Each line in the entries below that holds the string "they" must be copied.

::: The data :::

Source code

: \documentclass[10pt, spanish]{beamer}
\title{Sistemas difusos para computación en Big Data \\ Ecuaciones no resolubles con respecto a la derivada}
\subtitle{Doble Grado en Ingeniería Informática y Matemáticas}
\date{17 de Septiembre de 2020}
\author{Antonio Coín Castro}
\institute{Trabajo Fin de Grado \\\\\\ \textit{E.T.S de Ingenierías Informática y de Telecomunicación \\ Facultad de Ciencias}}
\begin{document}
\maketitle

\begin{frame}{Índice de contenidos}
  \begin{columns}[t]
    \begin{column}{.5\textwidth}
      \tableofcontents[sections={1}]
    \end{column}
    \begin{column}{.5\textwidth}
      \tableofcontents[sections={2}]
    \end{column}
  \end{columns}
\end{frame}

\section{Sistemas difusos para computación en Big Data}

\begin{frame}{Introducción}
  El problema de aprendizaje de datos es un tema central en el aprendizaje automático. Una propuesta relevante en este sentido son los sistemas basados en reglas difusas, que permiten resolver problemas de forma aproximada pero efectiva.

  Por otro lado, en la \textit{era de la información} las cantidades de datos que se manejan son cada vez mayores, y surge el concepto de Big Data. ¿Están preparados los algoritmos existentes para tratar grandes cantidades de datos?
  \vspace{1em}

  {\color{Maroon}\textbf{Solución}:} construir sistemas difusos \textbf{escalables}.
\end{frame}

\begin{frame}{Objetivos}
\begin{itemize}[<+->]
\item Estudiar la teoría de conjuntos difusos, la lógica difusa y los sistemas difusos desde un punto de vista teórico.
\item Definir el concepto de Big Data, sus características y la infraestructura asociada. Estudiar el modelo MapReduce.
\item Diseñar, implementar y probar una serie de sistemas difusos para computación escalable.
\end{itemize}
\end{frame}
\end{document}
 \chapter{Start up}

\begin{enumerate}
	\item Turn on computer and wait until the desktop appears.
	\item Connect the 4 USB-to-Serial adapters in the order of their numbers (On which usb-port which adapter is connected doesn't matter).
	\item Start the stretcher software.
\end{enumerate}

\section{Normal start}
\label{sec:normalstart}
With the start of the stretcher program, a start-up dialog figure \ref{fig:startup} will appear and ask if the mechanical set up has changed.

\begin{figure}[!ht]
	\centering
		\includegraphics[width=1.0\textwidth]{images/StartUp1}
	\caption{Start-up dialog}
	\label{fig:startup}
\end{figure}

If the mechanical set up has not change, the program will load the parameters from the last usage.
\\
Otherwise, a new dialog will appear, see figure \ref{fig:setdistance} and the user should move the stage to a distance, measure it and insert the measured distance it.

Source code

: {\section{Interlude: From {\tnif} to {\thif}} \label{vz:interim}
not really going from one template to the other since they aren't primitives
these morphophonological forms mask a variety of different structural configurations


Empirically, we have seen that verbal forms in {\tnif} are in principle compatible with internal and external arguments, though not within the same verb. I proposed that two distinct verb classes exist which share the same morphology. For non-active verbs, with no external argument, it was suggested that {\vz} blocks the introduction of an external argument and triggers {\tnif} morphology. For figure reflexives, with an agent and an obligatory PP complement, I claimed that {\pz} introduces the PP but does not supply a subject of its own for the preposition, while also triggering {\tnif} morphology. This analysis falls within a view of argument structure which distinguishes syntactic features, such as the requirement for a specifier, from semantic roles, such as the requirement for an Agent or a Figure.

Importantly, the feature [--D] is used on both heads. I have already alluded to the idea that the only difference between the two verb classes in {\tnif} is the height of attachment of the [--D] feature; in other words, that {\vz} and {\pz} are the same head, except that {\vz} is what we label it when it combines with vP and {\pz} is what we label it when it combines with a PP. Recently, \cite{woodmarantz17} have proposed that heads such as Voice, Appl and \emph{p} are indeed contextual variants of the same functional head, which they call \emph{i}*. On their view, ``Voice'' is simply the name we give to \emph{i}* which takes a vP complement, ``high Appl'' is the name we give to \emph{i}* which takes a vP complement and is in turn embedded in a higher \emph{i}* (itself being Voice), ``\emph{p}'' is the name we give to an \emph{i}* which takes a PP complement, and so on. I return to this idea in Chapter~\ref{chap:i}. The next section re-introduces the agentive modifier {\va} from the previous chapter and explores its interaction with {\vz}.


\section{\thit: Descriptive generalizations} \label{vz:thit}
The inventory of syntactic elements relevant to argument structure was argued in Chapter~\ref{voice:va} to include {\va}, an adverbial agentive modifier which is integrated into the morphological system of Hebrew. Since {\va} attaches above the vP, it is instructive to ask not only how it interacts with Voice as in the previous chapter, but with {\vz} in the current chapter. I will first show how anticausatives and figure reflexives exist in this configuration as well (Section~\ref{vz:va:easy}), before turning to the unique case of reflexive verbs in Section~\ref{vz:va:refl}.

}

:::

# Reply:
not really going from one template to the other since they aren't primitives
Importantly, the feature [--D] is used on both heads. I have already alluded to the idea that the only difference between the two verb classes in {\tnif} is the height of attachment of the [--D] feature; in other words, that {\vz} and {\pz} are the same head, except that {\vz} is what we label it when it combines with vP and {\pz} is what we label it when it combines with a PP. Recently, \cite{woodmarantz17} have proposed that heads such as Voice, Appl and \emph{p} are indeed contextual variants of the same functional head, which they call \emph{i}*. On their view, ``Voice'' is simply the name we give to \emph{i}* which takes a vP complement, ``high Appl'' is the name we give to \emph{i}* which takes a vP complement and is in turn embedded in a higher \emph{i}* (itself being Voice), ``\emph{p}'' is the name we give to an \emph{i}* which takes a PP complement, and so on. I return to this idea in Chapter~\ref{chap:i}. The next section re-introduces the agentive modifier {\va} from the previous chapter and explores its interaction with {\vz}.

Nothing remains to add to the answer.